All Fall Down
Broad equity market indexes exhibited negative returns for the third quarter, as the Russell 3000 and the MSCI All-Country World Index ex-USA declined 3.3% and 3.8%, respectively.
On a style-orientation basis within the U.S., Value modestly outperformed Growth for the quarter, declining 3.2% versus 3.3%. Outside the U.S., Value eked out a modest gain of 0.1% while Growth declined 7.3%.
Size and region impacted relative performance as U.S. large cap declined 3.2% while U.S. small cap fell 5.1%. Foreign emerging outperformed foreign developed, the former retreating 2.8% versus the latter declining 4.1%.
Risk On – Risk Off
This past quarter reflected the fluidity of investor sentiment regarding risk. Second quarter reports by S&P 500 companies beat analyst estimates. According to LSEG, 78.8% of companies reported earnings above analyst estimates, which exceeded the long-term beat average of 66.4%. As earnings beats were reported during July, investors bid up equities as analysts revised upward their forward earnings estimates. Expectations for enhanced corporate profitability coupled with the perception that an economic “soft-landing” was plausible fueled positive sentiment by investors. From the end of the second quarter through July 31 the S&P 500 rose 3.2%.
This tenor turned in August as interest rates steadily crept up from 3.8% as of the end of the second quarter to 4.6% at the end of the third quarter. Investor sentiment soured with this “higher-for-longer” rate scenario. From the end of July through the end of the quarter, the S&P 500 fell 6.3%.
It appears that the only consensus concerning the global economy and markets is that no one really knows. Multiple opinions exist, but none lay out a detailed path.

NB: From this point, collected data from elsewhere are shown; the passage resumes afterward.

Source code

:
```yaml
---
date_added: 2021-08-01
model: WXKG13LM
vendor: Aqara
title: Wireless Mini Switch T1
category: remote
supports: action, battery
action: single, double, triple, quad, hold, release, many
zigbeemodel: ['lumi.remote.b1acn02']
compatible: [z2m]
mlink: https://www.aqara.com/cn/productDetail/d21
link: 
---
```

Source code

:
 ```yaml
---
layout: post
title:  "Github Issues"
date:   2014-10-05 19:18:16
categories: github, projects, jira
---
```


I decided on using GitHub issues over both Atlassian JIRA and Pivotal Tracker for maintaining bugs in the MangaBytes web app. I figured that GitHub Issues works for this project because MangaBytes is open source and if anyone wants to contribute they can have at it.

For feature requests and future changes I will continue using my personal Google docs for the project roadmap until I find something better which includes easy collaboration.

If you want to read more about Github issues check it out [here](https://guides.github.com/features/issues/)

According to FactSet, the U.S. economy is anticipated to grow 2.0% for 2023, with subsequent growth of 0.7% and 1.8% for 2024 and 2025, respectively. This pattern of restrained growth is also exhibited outside the U.S. Other measures of economic activity may not support this dovish scenario.
One factor we continue to monitor is corporate earnings. According to LSEG, analysts estimate earnings for S&P 500 companies grew 1.6% year-over-year (YOY) for the third quarter versus the second quarter’s YOY decline of 2.8%. Analysts also estimate revenues rose 0.8% YOY for the third quarter.
Interestingly the trend in revisions, which contributed to the rise in equities early in the third quarter, has been muddled recently as downward revisions have outpaced upward revisions. For the fourth quarter 2023 analysts currently project earnings will grow 11.0% YOY, a material increase that (if realized) would raise YOY earnings growth to 2.4% for all of 2023.
Going forward, analysts appear optimistic regarding earnings growth for 2024 projecting a YOY increase of 12.1%.
Outside the U.S., analyst estimates for 2023 earnings are somewhat more restrained. For the MSCI All-Country World Index ex-USA, earnings per share are expected to decline 5.3% YOY for 2023, followed by a 10.1% increase in 2024.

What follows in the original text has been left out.